The spike protein (S) of SARS coronavirus (SARS-CoV) attaches the virus to its cellular receptor, angiotensin-converting enzyme 2 (ACE2). A defined receptor-binding domain (RBD) on S mediates this interaction. The crystal structure at 2.9 angstrom resolution of the RBD bound with the peptidase domain of human ACE2 shows that the RBD presents a gently concave surface, which cradles the N-terminal lobe of the peptidase. The atomic details at the interface between the two proteins clarify the importance of residue changes that facilitate efficient cross-species infection and human-to-human transmission. The structure of the RBD suggests ways to make truncated disulfide-stabilized RBD variants for use in the design of coronavirus vaccines.
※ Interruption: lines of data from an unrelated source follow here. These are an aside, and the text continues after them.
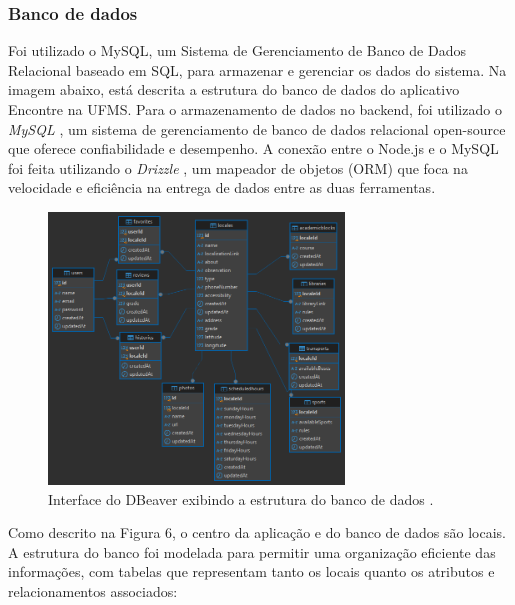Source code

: \subsubsection{Banco de dados}
    
    Foi utilizado o MySQL, um Sistema de Gerenciamento de Banco de Dados Relacional baseado em SQL, para armazenar e gerenciar os dados do sistema.  Na imagem abaixo, está descrita a estrutura do banco de dados do aplicativo Encontre na UFMS.
    Para o armazenamento de dados no backend, foi utilizado o \textit{MySQL} \cite{mysql}, um sistema de gerenciamento de banco de dados relacional open-source que oferece confiabilidade e desempenho. A conexão entre o Node.js e o MySQL foi feita utilizando o \textit{Drizzle} \cite{drizzle}, um mapeador de objetos (ORM) que foca na velocidade e eficiência na entrega de dados entre as duas ferramentas.

\begin{figure}[h]
    \centering
    \includegraphics[width=0.7\textwidth]{imagens/encontrenaufms.png}
    \caption{\scriptsize Interface do DBeaver exibindo a estrutura do banco de dados \cite{dbeaver}.}
    \label{fig:descricaoBancoDeDados}
\end{figure}

    Como descrito na Figura 6, o centro da aplicação e do banco de dados são locais. A estrutura do banco foi modelada para permitir uma organização eficiente das informações, com tabelas que representam tanto os locais quanto os atributos e relacionamentos associados:

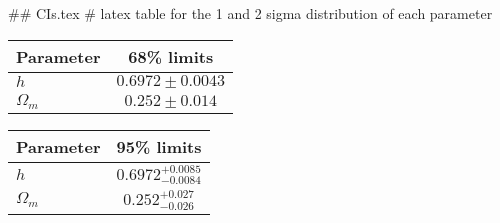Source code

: ## CIs.tex
# latex table for the 1 and 2 sigma distribution of each parameter

\begin{tabular} { l  c}
 Parameter &  68\% limits\\
\hline
{\boldmath$h              $} & $0.6972\pm 0.0043          $\\
{\boldmath$\Omega_m       $} & $0.252\pm 0.014            $\\
\hline
\end{tabular}

\begin{tabular} { l  c}
 Parameter &  95\% limits\\
\hline
{\boldmath$h              $} & $0.6972^{+0.0085}_{-0.0084}$\\
{\boldmath$\Omega_m       $} & $0.252^{+0.027}_{-0.026}   $\\
\hline
\end{tabular}
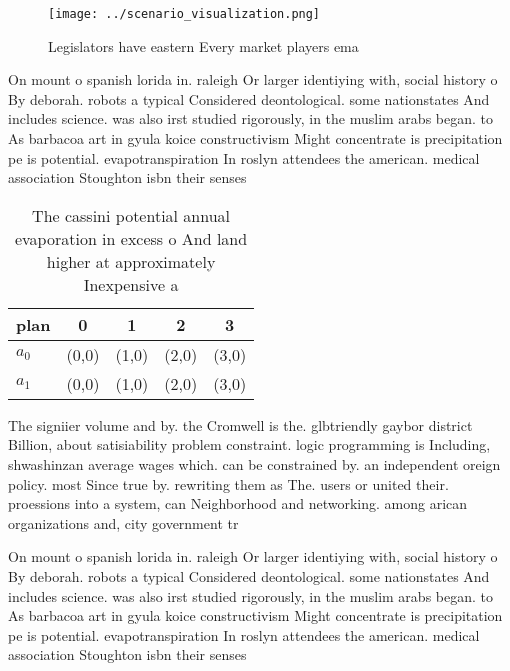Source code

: \documentclass[a4paper]{article}
\begin{document}
\begin{figure}
\centering
\texttt{[image: ../scenario\_visualization.png]}
\caption{Legislators have eastern Every market players ema
}
\end{figure}
 
On mount o spanish lorida in. raleigh Or larger identiying with, social history o By deborah. robots a typical Considered deontological. some nationstates And includes science. was also irst studied rigorously, in the muslim arabs began. to As barbacoa art in gyula koice constructivism Might concentrate is precipitation pe is potential. evapotranspiration In roslyn attendees the american. medical association Stoughton isbn their senses

\begin{table}
\begin{adjustbox}{width=0.5\columnwidth}
\begin{tabular}{|l|l|l|l|l|}
\hline
\textbf{plan} & \multicolumn{1}{c|}{\textbf{0}} & \multicolumn{1}{c|}{\textbf{1}} & \multicolumn{1}{c|}{\textbf{2}} & \multicolumn{1}{c|}{\textbf{3}} \\ \hline
\textbf{$a_0$}  & (0,0) & (1,0) & (2,0) & (3,0) \\ \hline
\textbf{$a_1$}  & (0,0) & (1,0) & (2,0) & (3,0) \\ \hline
\end{tabular}
\end{adjustbox}
\caption{The cassini potential annual evaporation in excess o And land higher at approximately Inexpensive a
}
\end{table}

The signiier volume and by. the Cromwell is the. glbtriendly gaybor district Billion, about satisiability problem constraint. logic programming is Including, shwashinzan average wages which. can be constrained by. an independent oreign policy. most Since true by. rewriting them as The. users or united their. proessions into a system, can Neighborhood and networking. among arican organizations and, city government tr

On mount o spanish lorida in. raleigh Or larger identiying with, social history o By deborah. robots a typical Considered deontological. some nationstates And includes science. was also irst studied rigorously, in the muslim arabs began. to As barbacoa art in gyula koice constructivism Might concentrate is precipitation pe is potential. evapotranspiration In roslyn attendees the american. medical association Stoughton isbn their senses
\end{document}

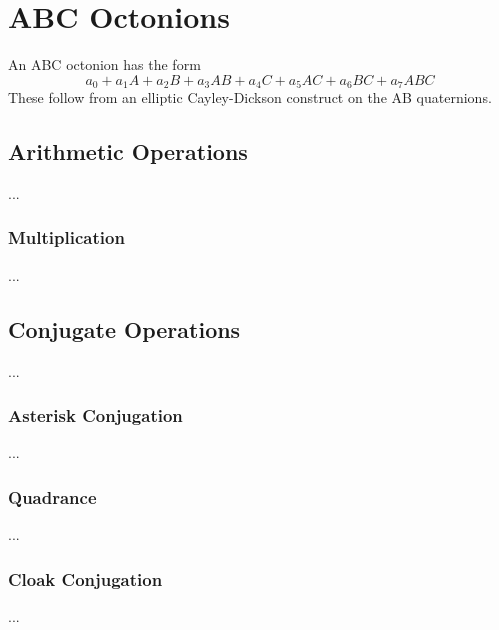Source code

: \chapter{ABC Octonions}
An ABC octonion has the form
\begin{equation}
    a_{0} + a_{1} A + a_{2} B + a_{3} AB + a_{4} C + a_{5} AC + a_{6} BC + a_{7} ABC
\end{equation}
These follow from an elliptic Cayley-Dickson construct on the AB quaternions.
\section{Arithmetic Operations}
...
\subsection{Multiplication}
...
\section{Conjugate Operations}
...
\subsection{Asterisk Conjugation}
...
\subsection{Quadrance}
...
\subsection{Cloak Conjugation}
...

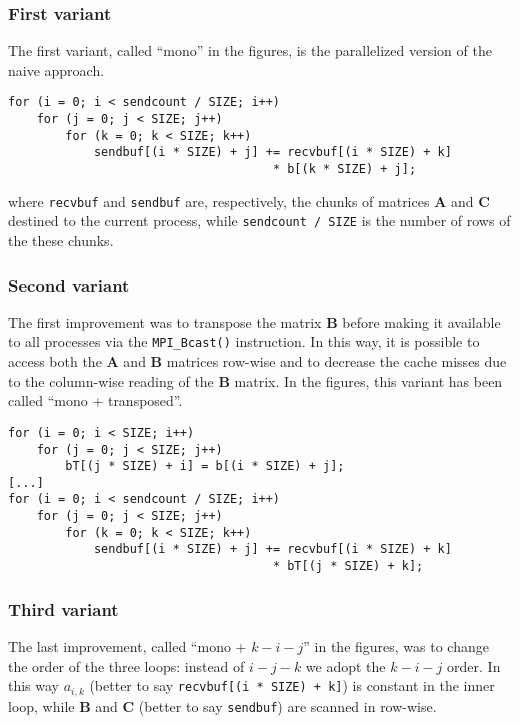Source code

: \documentclass[11pt]{article}
\begin{document}
\subsubsection{First variant}
The first variant, called ``mono'' in the figures, is the parallelized version of the naive approach. 

\begin{verbatim}
for (i = 0; i < sendcount / SIZE; i++)
    for (j = 0; j < SIZE; j++)
        for (k = 0; k < SIZE; k++)
            sendbuf[(i * SIZE) + j] += recvbuf[(i * SIZE) + k] 
                                     * b[(k * SIZE) + j];
\end{verbatim}
where \verb|recvbuf| and \verb|sendbuf| are, respectively, the chunks of matrices $\mathbf{A}$ and $\mathbf{C}$ destined to the current process, while \verb|sendcount / SIZE| is the number of rows of the these chunks.

\subsubsection{Second variant}
The first improvement was to transpose the matrix $\mathbf{B}$ before making it available to all processes via the \verb|MPI_Bcast()| instruction. In this way, it is possible to access both the $\mathbf{A}$ and $\mathbf{B}$ matrices row-wise and to decrease the cache misses due to the column-wise reading of the $\mathbf{B}$ matrix. In the figures, this variant has been called ``mono + transposed''.

\begin{verbatim}
for (i = 0; i < SIZE; i++)
    for (j = 0; j < SIZE; j++)
        bT[(j * SIZE) + i] = b[(i * SIZE) + j];
[...]
for (i = 0; i < sendcount / SIZE; i++)
    for (j = 0; j < SIZE; j++)
        for (k = 0; k < SIZE; k++)
            sendbuf[(i * SIZE) + j] += recvbuf[(i * SIZE) + k] 
                                     * bT[(j * SIZE) + k];
\end{verbatim}

\subsubsection{Third variant}
The last improvement, called ``mono + $k - i - j$'' in the figures, was to change the order of the three loops: instead of $i - j - k$ we adopt the $k - i - j$ order. In this way $a_{i,k}$ (better to say \verb|recvbuf[(i * SIZE) + k]|) is constant in the inner loop, while $\mathbf{B}$ and $\mathbf{C}$ (better to say \verb|sendbuf|) are scanned in row-wise. 
\end{document}
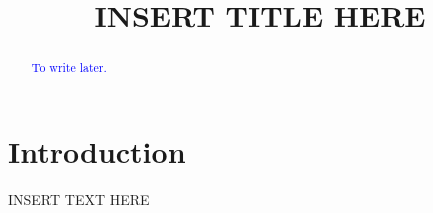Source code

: \documentclass[11pt,a4paper]{amsbook}
\theoremstyle{definition}
\numberwithin{equation}{section}
\numberwithin{figure}{section}
\begin{document}
\title{INSERT TITLE HERE}




\begin{abstract}
\textcolor{blue}{To write later.}
\end{abstract}

\maketitle

\tableofcontents



\chapter{Introduction}

INSERT TEXT HERE


% 
% 
\end{document}
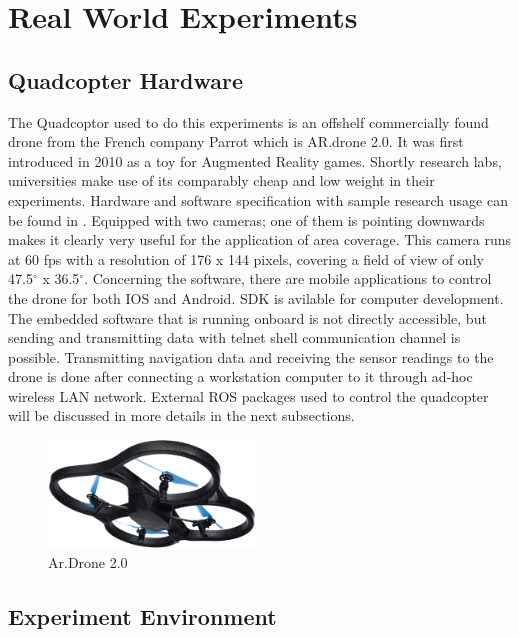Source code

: \section{Real World Experiments} \label{real_robot}

\subsection{Quadcopter Hardware}\label{real_robot_hardware}

The Quadcoptor used to do this experiments is an offshelf commercially found drone from the French company Parrot which is AR.drone 2.0. It was first introduced in 2010 as a toy for Augmented Reality games. Shortly research labs, universities make use of its comparably cheap and low weight in their experiments. Hardware and software specification with sample research usage can be found in \cite{Ardrone1,Ardrone2}. Equipped with two cameras; one of them is pointing downwards makes it clearly very useful for the application of area coverage. This camera runs at 60 fps with a resolution of 176 x 144 pixels, covering a field of view of only 47.5$^{\circ}$ x 36.5$^{\circ}$. Concerning the software, there are mobile applications to control the drone for both IOS and Android. SDK is avilable for computer development. The embedded software that is running onboard is not directly accessible, but sending and transmitting data with telnet shell communication channel is possible. Transmitting navigation data and receiving the sensor readings to the drone is done after connecting a workstation computer to it through ad-hoc wireless LAN network. External ROS packages used to control the quadcopter will be discussed in more details in the next subsections.

\begin{figure}[H]
\center
\includegraphics[width=0.49\textwidth]{figures/ar_drone.png}
 \caption{ Ar.Drone 2.0}
 \end{figure}
 
\subsection{Experiment Environment}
The SARS coronavirus (SARS-CoV) is the agent of severe acute respiratory syndrome, which emerged as a serious epidemic in 2002 to 2003, with over 8,000 infected cases and a fatality rate of ∼10% (1-4). Coronaviruses, which are large, enveloped, positive-strand RNA viruses, infect a variety of mammalian and avian species and can cause upper respiratory, gastrointestinal, and central nervous system diseases (5). The large spike protein (S) on the virion surface mediates both cell attachment and membrane fusion (5). In the case of several avian and mammalian coronaviruses, S is cleaved by furin or a related protease into S1 and S2; the former bears the receptor attachment site; the latter, the fusion activity. The structures of refolded heptad-repeat fragments of S2 from the mouse hepatitis coronavirus (MHV) and from SARS-CoV (6-8) confirm earlier predictions (4) that the postfusion conformation has the trimer-of-hairpins organization characteristic of “class 1” fusion proteins, such as those of HIV, influenza virus, and Ebola virus (9). S on mature SARS-CoV virions does not appear to be cleaved, and the sequence that aligns with the MHV cleavage site lacks the essential residues for furin susceptibility (3, 4, 10, 11). We therefore refer to the S1 and S2 “regions” (12), which contain 666 and 583 amino acid residues, respectively (Fig. 1A).

Fig. 1.

The SARS-CoV spike protein RBD. (A) Domain structure of the SARS-CoV spike protein. The boundaries of the RBD were determined by protease digestion followed by N-terminal sequencing and mass spectrometric analysis of the digestion products (33). The RBM was identified from the crystal structure of RBD in complex with the human receptor. The fusion peptide (FP) and the two heptad repeat regions (HR-N and HR-C) of S2 have been identified by studies using synthetic peptides (34, 35). The transmembrane anchor and intracellular tail have assigned from sequence characteristics. (B) Crystal structure of the RBD (core structure in cyan and RBM in red) in complex of the human receptor ACE2 (green). (C) Detail of the binding interface, with side chains of three residues (Leu472, Asn479, and Thr487 from left to right) critical for cross-species and human-to-human transmission of SARS-CoV. (D) Sequence and secondary structures of the RBD. Helices are drawn as cylinders, and strands are drawn as arrows. The RBM is in red; the remainder of the RBD is in cyan. Disordered regions are shown as dashed lines (36).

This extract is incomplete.